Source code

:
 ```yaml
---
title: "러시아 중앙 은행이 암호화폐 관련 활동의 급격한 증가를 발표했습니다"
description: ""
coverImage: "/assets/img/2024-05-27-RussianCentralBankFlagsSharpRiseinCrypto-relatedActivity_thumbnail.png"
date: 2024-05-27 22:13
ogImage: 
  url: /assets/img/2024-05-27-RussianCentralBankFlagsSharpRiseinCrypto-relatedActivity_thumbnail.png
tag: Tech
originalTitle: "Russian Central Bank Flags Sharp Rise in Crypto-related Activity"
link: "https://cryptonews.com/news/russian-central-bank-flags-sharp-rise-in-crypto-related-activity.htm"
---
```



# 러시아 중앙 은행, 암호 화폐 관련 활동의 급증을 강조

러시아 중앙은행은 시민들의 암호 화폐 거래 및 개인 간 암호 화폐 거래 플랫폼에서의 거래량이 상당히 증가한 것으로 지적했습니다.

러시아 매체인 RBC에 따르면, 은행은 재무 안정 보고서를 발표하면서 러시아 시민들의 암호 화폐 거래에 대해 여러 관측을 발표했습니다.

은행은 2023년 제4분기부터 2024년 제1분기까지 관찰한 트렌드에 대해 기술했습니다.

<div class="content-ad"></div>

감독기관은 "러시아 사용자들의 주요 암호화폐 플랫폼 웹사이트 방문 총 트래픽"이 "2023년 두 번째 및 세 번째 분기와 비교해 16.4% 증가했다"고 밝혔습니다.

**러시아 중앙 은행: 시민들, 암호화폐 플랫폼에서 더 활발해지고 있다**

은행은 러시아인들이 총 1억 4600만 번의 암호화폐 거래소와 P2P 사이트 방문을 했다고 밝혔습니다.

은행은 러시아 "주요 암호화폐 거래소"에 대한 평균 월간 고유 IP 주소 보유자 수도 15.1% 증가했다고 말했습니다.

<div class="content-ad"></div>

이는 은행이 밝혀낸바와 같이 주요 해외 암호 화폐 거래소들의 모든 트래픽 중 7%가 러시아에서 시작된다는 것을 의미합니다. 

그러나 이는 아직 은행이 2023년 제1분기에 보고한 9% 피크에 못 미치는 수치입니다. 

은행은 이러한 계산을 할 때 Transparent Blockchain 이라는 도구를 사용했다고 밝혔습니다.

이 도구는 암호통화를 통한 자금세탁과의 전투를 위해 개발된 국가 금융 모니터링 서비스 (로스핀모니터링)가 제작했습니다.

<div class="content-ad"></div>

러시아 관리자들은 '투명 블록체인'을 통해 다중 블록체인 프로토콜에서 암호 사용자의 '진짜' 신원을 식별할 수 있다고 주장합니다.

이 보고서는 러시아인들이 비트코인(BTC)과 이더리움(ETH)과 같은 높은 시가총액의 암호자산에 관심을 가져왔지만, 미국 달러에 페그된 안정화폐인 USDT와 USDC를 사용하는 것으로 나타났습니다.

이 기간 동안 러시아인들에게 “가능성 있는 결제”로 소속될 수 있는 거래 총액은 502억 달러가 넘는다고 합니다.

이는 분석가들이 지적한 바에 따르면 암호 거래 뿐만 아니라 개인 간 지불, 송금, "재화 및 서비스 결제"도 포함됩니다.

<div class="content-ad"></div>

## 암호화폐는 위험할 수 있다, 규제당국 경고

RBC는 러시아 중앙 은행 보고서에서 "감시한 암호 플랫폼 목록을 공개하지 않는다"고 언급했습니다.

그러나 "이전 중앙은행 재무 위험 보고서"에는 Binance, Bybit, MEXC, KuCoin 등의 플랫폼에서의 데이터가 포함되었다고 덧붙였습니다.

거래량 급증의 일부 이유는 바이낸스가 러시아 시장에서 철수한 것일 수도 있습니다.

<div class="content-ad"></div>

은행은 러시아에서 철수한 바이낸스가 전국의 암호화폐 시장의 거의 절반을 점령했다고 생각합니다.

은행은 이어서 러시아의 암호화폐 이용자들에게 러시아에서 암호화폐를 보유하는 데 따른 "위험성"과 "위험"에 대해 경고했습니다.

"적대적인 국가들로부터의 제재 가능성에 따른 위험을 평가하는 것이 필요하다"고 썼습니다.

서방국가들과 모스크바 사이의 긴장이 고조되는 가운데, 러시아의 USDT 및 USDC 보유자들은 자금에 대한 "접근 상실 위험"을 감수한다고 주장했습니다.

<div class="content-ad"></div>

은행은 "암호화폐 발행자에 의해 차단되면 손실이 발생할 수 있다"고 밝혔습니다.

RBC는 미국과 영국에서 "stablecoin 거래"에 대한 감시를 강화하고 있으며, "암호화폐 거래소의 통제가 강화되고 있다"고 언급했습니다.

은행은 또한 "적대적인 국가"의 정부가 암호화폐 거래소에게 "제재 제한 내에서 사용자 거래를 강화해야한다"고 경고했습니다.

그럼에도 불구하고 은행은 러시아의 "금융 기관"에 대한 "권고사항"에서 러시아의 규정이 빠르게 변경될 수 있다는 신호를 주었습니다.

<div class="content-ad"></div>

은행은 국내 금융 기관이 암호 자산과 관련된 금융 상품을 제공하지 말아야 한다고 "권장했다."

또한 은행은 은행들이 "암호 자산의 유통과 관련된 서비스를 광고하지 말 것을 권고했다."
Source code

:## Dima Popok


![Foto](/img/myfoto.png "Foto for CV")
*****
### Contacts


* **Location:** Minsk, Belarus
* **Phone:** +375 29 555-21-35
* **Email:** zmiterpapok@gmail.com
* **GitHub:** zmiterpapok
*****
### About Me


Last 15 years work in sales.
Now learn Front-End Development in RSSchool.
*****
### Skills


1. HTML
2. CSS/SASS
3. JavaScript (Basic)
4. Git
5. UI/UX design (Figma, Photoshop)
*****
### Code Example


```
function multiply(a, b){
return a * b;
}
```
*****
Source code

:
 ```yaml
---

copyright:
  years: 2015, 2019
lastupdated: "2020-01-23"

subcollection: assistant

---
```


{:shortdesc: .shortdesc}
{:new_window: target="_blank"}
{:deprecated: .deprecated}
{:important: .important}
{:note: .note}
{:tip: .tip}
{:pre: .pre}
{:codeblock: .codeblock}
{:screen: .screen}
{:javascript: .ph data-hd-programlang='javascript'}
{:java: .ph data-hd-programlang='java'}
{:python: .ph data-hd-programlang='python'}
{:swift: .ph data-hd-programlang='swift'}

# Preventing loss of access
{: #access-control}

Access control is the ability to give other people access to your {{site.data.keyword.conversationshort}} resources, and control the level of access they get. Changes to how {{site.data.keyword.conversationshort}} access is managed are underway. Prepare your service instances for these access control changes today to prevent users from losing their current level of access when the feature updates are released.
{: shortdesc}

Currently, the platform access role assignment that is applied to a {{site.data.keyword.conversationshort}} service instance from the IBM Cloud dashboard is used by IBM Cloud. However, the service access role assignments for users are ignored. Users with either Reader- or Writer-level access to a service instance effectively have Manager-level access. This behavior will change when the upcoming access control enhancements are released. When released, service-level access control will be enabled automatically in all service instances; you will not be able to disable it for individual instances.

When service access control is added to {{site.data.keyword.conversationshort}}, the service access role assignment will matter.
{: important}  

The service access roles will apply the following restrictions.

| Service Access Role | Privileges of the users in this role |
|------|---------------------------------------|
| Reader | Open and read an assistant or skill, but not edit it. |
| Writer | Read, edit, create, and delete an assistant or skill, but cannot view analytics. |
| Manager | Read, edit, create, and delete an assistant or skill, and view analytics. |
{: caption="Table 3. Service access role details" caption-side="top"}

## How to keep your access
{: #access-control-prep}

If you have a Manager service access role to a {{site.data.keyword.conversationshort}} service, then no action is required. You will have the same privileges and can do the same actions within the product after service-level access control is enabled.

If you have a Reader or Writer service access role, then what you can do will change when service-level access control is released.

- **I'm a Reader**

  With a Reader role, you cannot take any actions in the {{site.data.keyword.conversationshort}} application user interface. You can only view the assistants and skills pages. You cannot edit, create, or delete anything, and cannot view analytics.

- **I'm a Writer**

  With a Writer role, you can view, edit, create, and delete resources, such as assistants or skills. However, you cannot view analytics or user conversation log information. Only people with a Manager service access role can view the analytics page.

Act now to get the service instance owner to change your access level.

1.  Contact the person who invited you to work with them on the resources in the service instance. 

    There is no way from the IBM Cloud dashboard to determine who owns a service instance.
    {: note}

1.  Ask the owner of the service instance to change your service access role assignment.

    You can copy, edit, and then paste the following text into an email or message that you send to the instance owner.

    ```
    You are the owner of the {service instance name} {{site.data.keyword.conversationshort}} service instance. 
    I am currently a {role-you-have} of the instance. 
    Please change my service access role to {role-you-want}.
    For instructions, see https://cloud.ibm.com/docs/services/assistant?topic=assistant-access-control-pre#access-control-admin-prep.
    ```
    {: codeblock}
----------------
• [EXERCISE REQUIREMENTS]: Output, exactly and in full, the lines from the start of the entries above through the line that contains "은행은 이러한 계산을".

• [PROBLEM SOLUTION]:
Source code

:
 ```yaml
---
title: "러시아 중앙 은행이 암호화폐 관련 활동의 급격한 증가를 발표했습니다"
description: ""
coverImage: "/assets/img/2024-05-27-RussianCentralBankFlagsSharpRiseinCrypto-relatedActivity_thumbnail.png"
date: 2024-05-27 22:13
ogImage: 
  url: /assets/img/2024-05-27-RussianCentralBankFlagsSharpRiseinCrypto-relatedActivity_thumbnail.png
tag: Tech
originalTitle: "Russian Central Bank Flags Sharp Rise in Crypto-related Activity"
link: "https://cryptonews.com/news/russian-central-bank-flags-sharp-rise-in-crypto-related-activity.htm"
---
```



# 러시아 중앙 은행, 암호 화폐 관련 활동의 급증을 강조

러시아 중앙은행은 시민들의 암호 화폐 거래 및 개인 간 암호 화폐 거래 플랫폼에서의 거래량이 상당히 증가한 것으로 지적했습니다.

러시아 매체인 RBC에 따르면, 은행은 재무 안정 보고서를 발표하면서 러시아 시민들의 암호 화폐 거래에 대해 여러 관측을 발표했습니다.

은행은 2023년 제4분기부터 2024년 제1분기까지 관찰한 트렌드에 대해 기술했습니다.

<div class="content-ad"></div>

감독기관은 "러시아 사용자들의 주요 암호화폐 플랫폼 웹사이트 방문 총 트래픽"이 "2023년 두 번째 및 세 번째 분기와 비교해 16.4% 증가했다"고 밝혔습니다.

**러시아 중앙 은행: 시민들, 암호화폐 플랫폼에서 더 활발해지고 있다**

은행은 러시아인들이 총 1억 4600만 번의 암호화폐 거래소와 P2P 사이트 방문을 했다고 밝혔습니다.

은행은 러시아 "주요 암호화폐 거래소"에 대한 평균 월간 고유 IP 주소 보유자 수도 15.1% 증가했다고 말했습니다.

<div class="content-ad"></div>

이는 은행이 밝혀낸바와 같이 주요 해외 암호 화폐 거래소들의 모든 트래픽 중 7%가 러시아에서 시작된다는 것을 의미합니다. 

그러나 이는 아직 은행이 2023년 제1분기에 보고한 9% 피크에 못 미치는 수치입니다. 

은행은 이러한 계산을 할 때 Transparent Blockchain 이라는 도구를 사용했다고 밝혔습니다.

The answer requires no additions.